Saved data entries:

************

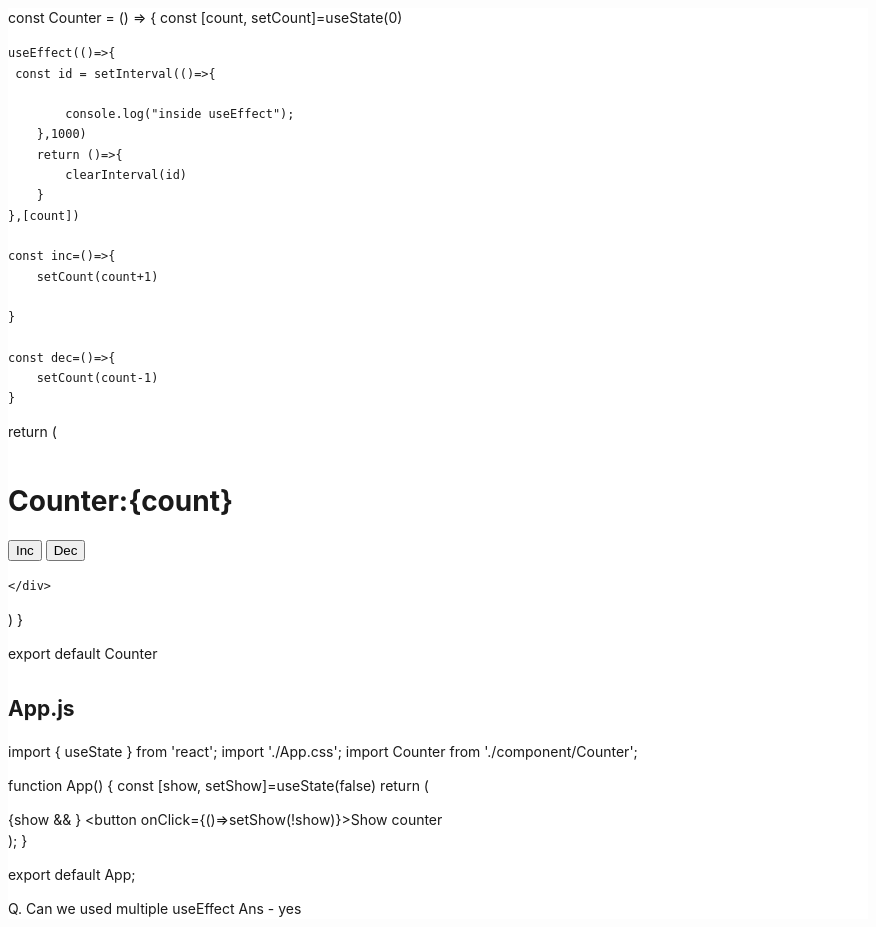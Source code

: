 const Counter = () => {
    const [count, setCount]=useState(0)


    useEffect(()=>{
     const id = setInterval(()=>{

            console.log("inside useEffect");
        },1000)
        return ()=>{
            clearInterval(id)
        }
    },[count])

    const inc=()=>{
        setCount(count+1)
    
    }

    const dec=()=>{
        setCount(count-1)
    }
  return (
    <div>
   <h1>Counter:{count}</h1>
   <button onClick={inc}>Inc</button>
   <button onClick={dec}>Dec</button>

    </div>
  )
 }

 export default Counter   

 ## App.js 

   import { useState } from 'react';
   import './App.css';
   import Counter from './component/Counter';

 function App() {
  const [show, setShow]=useState(false)
  return (
    <div className="App">
      {show && <Counter/>}
      <button onClick={()=>setShow(!show)}>Show counter</button>
    </div>
  );
 }

 export default App;




Q. Can we used multiple useEffect 
Ans - yes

************

**What you are asked to do:**
None of the pictures belongs in the answer, but all the entries must be repeated exactly.

**Response area:**
Source code

: const Counter = () => {
    const [count, setCount]=useState(0)


    useEffect(()=>{
     const id = setInterval(()=>{

            console.log("inside useEffect");
        },1000)
        return ()=>{
            clearInterval(id)
        }
    },[count])

    const inc=()=>{
        setCount(count+1)
    
    }

    const dec=()=>{
        setCount(count-1)
    }
  return (
    <div>
   <h1>Counter:{count}</h1>
   <button onClick={inc}>Inc</button>
   <button onClick={dec}>Dec</button>

    </div>
  )
 }

 export default Counter   

 ## App.js 

   import { useState } from 'react';
   import './App.css';
   import Counter from './component/Counter';

 function App() {
  const [show, setShow]=useState(false)
  return (
    <div className="App">
      {show && <Counter/>}
      <button onClick={()=>setShow(!show)}>Show counter</button>
    </div>
  );
 }

 export default App;




Q. Can we used multiple useEffect 
Ans - yes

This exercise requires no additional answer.